What is the Bolivian government saying about crypto?

  • Public awareness: After lifting the crypto ban in the country, the Bolivian government launched public awareness campaigns to teach people about crypto basics, risks, and how digital assets work. 
  • Consumer protection: The Central Bank of Bolivia (BCB) officials are drafting crypto regulations focusing on transparency, safety, and innovation. It aims to prevent crypto scams while balancing rules and technology. 
  • USD-pegged stablecoins: In March 2025, the BCB utilized USD-pegged stablecoins for cross-border payments, remittances, and trading. It also traded crypto exchanges as a store of value in countries with volatile local currency. 
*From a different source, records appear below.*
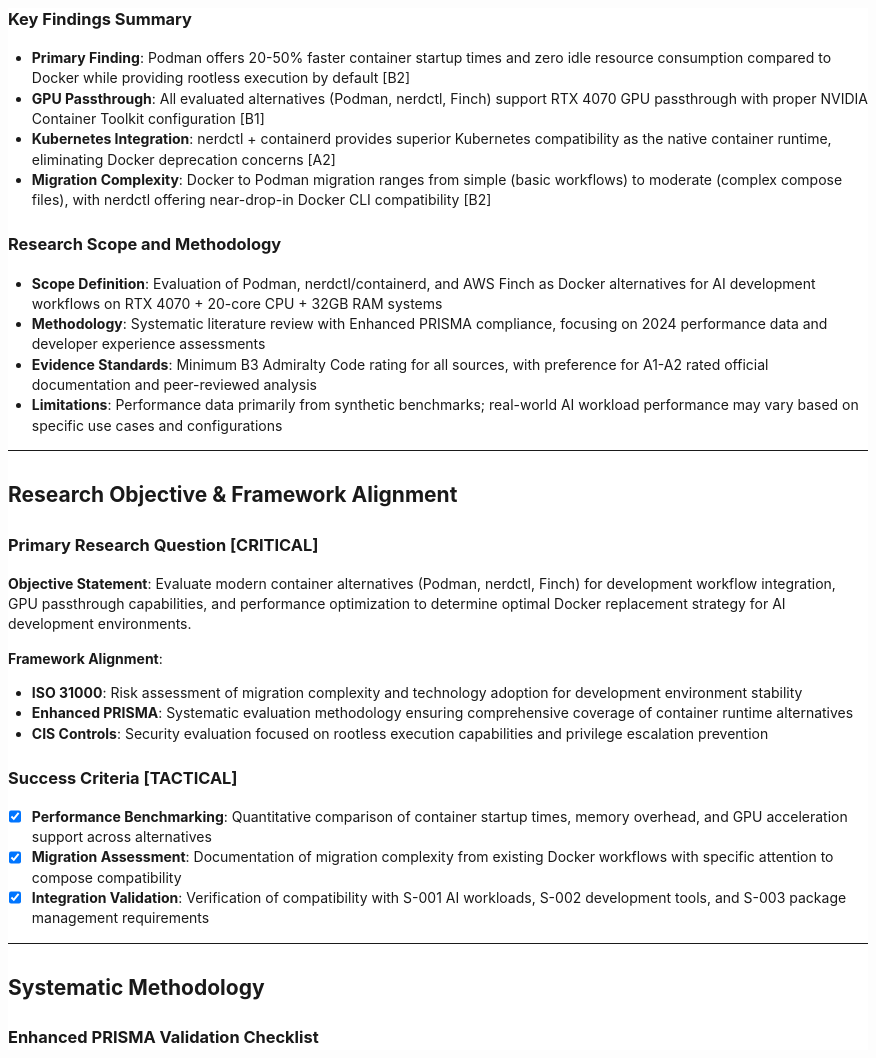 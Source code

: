 ### Key Findings Summary
- **Primary Finding**: Podman offers 20-50% faster container startup times and zero idle resource consumption compared to Docker while providing rootless execution by default [B2]
- **GPU Passthrough**: All evaluated alternatives (Podman, nerdctl, Finch) support RTX 4070 GPU passthrough with proper NVIDIA Container Toolkit configuration [B1]
- **Kubernetes Integration**: nerdctl + containerd provides superior Kubernetes compatibility as the native container runtime, eliminating Docker deprecation concerns [A2]
- **Migration Complexity**: Docker to Podman migration ranges from simple (basic workflows) to moderate (complex compose files), with nerdctl offering near-drop-in Docker CLI compatibility [B2]

### Research Scope and Methodology
- **Scope Definition**: Evaluation of Podman, nerdctl/containerd, and AWS Finch as Docker alternatives for AI development workflows on RTX 4070 + 20-core CPU + 32GB RAM systems
- **Methodology**: Systematic literature review with Enhanced PRISMA compliance, focusing on 2024 performance data and developer experience assessments
- **Evidence Standards**: Minimum B3 Admiralty Code rating for all sources, with preference for A1-A2 rated official documentation and peer-reviewed analysis
- **Limitations**: Performance data primarily from synthetic benchmarks; real-world AI workload performance may vary based on specific use cases and configurations

---

## Research Objective & Framework Alignment

### Primary Research Question [CRITICAL]
**Objective Statement**: Evaluate modern container alternatives (Podman, nerdctl, Finch) for development workflow integration, GPU passthrough capabilities, and performance optimization to determine optimal Docker replacement strategy for AI development environments.

**Framework Alignment**:
- **ISO 31000**: Risk assessment of migration complexity and technology adoption for development environment stability
- **Enhanced PRISMA**: Systematic evaluation methodology ensuring comprehensive coverage of container runtime alternatives
- **CIS Controls**: Security evaluation focused on rootless execution capabilities and privilege escalation prevention

### Success Criteria [TACTICAL]
- [x] **Performance Benchmarking**: Quantitative comparison of container startup times, memory overhead, and GPU acceleration support across alternatives
- [x] **Migration Assessment**: Documentation of migration complexity from existing Docker workflows with specific attention to compose compatibility
- [x] **Integration Validation**: Verification of compatibility with S-001 AI workloads, S-002 development tools, and S-003 package management requirements

---

## Systematic Methodology

### Enhanced PRISMA Validation Checklist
Crypto License in Bolivia 2025

Is there any crypto license in Bolivia? No, Bolivia does not have a specific crypto license. The government is currently prioritizing financial stability and capital preservation for digital assets. Hence, no license is required to conduct legal crypto activities in Bolivia. 

Crypto tax in Bolivia 2025 

  • No capital gains tax: There is no specific tax legislation regarding crypto in Bolivia. While the standard taxes, like VAT/GST, are applied to goods or services purchased, crypto profits would likely be taxed under PIT (personal income tax). 
  • CIT: Hence, mining, staking, and other crypto-related activities will be subject to 25% corporate income tax (CIT) as business income and individual earnings via crypto are not taxed in Bolivia.  

Crypto adoption rate in Bolivia 2025

  • Dynamic growth– After lifting the crypto ban in 2024, Bolivia reported a 100% rise in virtual asset trading, becoming one of the most dynamic Latin American regions for cryptocurrency adoption. 
  • Present adoption rate– Currently, the crypto adoption rate in Bolivia is 3.5%, with a continuously evolving state of digital assets in the country. In 2024, Bolivia reported around $15.6 million worth of assets traded between July and September. 
  • Crypto holdings: The Bolivian government has not publicly disclosed its crypto holdings; the government’s focus remains on facilitating transactions rather than accumulating digital assets.  

Conclusion

By regulating cryptocurrency in the country, Bolivia aims to maintain stability and innovation in its fintech market. However, its ban on using crypto in energy transactions is to prevent the instability that the digital assets could bring to its energy sector. While the Bolivian government is addressing the risks associated with crypto, it is also crucial for them to recognize the potential benefits to harness the full potential of cryptocurrency in the country’s economy.